I'm very affectionate with my children (they don't seem to mind!) I stroke their hair, kiss them, cuddle them etc multiple times a day as it's just second nature to me now.I get sad when I think that one day I won't be able to do that anymore and worry how i will cope (although I'm lucky that's a way off yet!)
I feel sad that my eldest only has afew more yrs of primary school, and my youngest only has a year or two more of being truly 'little' with her fluffy hair, cute baby voice, paw patrol obsession and mispronounced words.

It's going too fast and sometimes does make me want another (although in another sense not sure if I could go through it all again now, as i'm late 30s and don't have the easiest kids or good sleepers!)

My little family is everything to me.Us all being together makes me so happy....it feels horrible imagining a day when they might be out all night or living somewhere else (although I don't want to hold them back) I feel like my life purpose was to nurture little children.
I used to work in a nursery but couldn't afford to go back to that now, and it's not the same as having your own as obviously you can't smother them with kisses and cuddles etc.....and i'm not a dog lover so that is ruled out for me! 😅

I guess I just have to try to park the fears whilst i can and enjoy it whilst it lasts......
I really really feel for you all at the older stages.I'm sure there are some lovely aspects but I know I'll just miss the littleness so badly when that is me.

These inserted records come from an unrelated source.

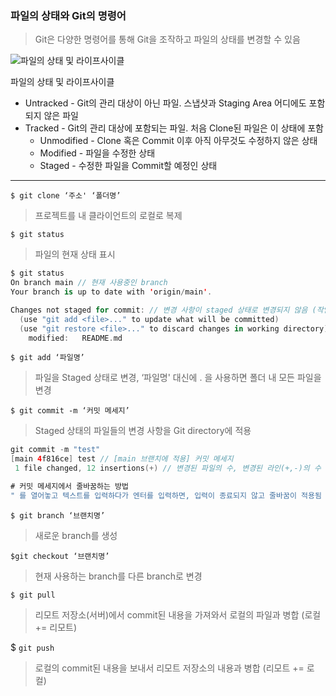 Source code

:### 파일의 상태와 Git의 명령어

> Git은 다양한 명령어를 통해 Git을 조작하고 파일의 상태를 변경할 수 있음
> 

![파일의 상태 및 라이프사이클](https://s3.us-west-2.amazonaws.com/secure.notion-static.com/95564b9f-4c25-4f36-a03b-d4811d32a939/Untitled.png?X-Amz-Algorithm=AWS4-HMAC-SHA256&X-Amz-Content-Sha256=UNSIGNED-PAYLOAD&X-Amz-Credential=AKIAT73L2G45EIPT3X45%2F20220909%2Fus-west-2%2Fs3%2Faws4_request&X-Amz-Date=20220909T142705Z&X-Amz-Expires=86400&X-Amz-Signature=2d31bf12ec40836e538173763ca47f16e53c47c8224b089495e89203b025837f&X-Amz-SignedHeaders=host&response-content-disposition=filename%20%3D%22Untitled.png%22&x-id=GetObject)

파일의 상태 및 라이프사이클

- Untracked - Git의 관리 대상이 아닌 파일. 스냅샷과 Staging Area 어디에도 포함되지 않은 파일
- Tracked - Git의 관리 대상에 포함되는 파일. 처음 Clone된 파일은 이 상태에 포함
    - Unmodified - Clone 혹은 Commit 이후 아직 아무것도 수정하지 않은 상태
    - Modified - 파일을 수정한 상태
    - Staged - 수정한 파일을 Commit할 예정인 상태

---

`$ git clone ‘주소' ‘폴더명’`

> 프로젝트를 내 클라이언트의 로컬로 복제
> 

`$ git status`

> 파일의 현재 상태 표시
> 

```swift
$ git status
On branch main // 현재 사용중인 branch
Your branch is up to date with 'origin/main'.

Changes not staged for commit: // 변경 사항이 staged 상태로 변경되지 않음 (작업 공간에 있음)
  (use "git add <file>..." to update what will be committed)
  (use "git restore <file>..." to discard changes in working directory)
	modified:   README.md
```

`$ git add ‘파일명’`

> 파일을 Staged 상태로 변경, ‘파일명' 대신에 . 을 사용하면 폴더 내 모든 파일을 변경
> 

`$ git commit -m ‘커밋 메세지’`

> Staged 상태의 파일들의 변경 사항을 Git directory에 적용
> 

```swift
git commit -m "test"
[main 4f816ce] test // [main 브랜치에 적용] 커밋 메세지
 1 file changed, 12 insertions(+) // 변경된 파일의 수, 변경된 라인(+,-)의 수

# 커밋 메세지에서 줄바꿈하는 방법
" 를 열어놓고 텍스트를 입력하다가 엔터를 입력하면, 입력이 종료되지 않고 줄바꿈이 적용됨
```

`$ git branch ‘브랜치명’`

> 새로운 branch를 생성
> 

`$git checkout ‘브랜치명’`

> 현재 사용하는 branch를 다른 branch로 변경
> 

`$ git pull`

> 리모트 저장소(서버)에서 commit된 내용을 가져와서 로컬의 파일과 병합 (로컬 += 리모트)
> 

$ `git push`

> 로컬의 commit된 내용을 보내서 리모트 저장소의 내용과 병합 (리모트 += 로컬)
>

AReallyWittyName · 09/03/2026 14:08

Just came across this post because I was searching the internet for advice, or I don't know just commonality.

All of you have children a lot older than mine, I'm feeling it with a pre-school aged child! and almost all the discussions about it relate to children leaving home, or at least becoming semi independent.

Most of the time I'm ok, but sometimes I look pictures and videos of how happy he is, happy doing simple things like playing in a toy car and singling "Wheels on the bus". I want him to stay like that for ever, because I know whats coming, he has no idea.

I can't explain it, he has so much joy ahead of him, so do we as a family, but his simple pleasures at discovering the world without even knowing bad things can happen - knowing he has to learn that they can (and will - I won't be here forever) just hurts me to the core.

It is a form of grief, a sense of loss, and I get why some other people don't want to call it that for fear of offending parents who have lost children - but I have lost a child, and I'm not offended.

Maybe that loss is what drives my current sadness, over the past few years my own naivety that everything will be alright in the end has been obliterated, I don;t want my child to ever have to deal with that.

Writing this out has made me reflect, and maybe my issues are different, caused by different life events. But just writing this has been cathartic. I hope me child goes to university, leaves home, stops needing me - but at the same time I want to freeze us all where we are now, I guess because it feels he is safe now.

It has also occurred to me that if I could I would go back to my own childhood I would, in a heartbeat, but you can't, and neither can my son go back. Thats a very sad thing - no wonder we feel a sense of grief.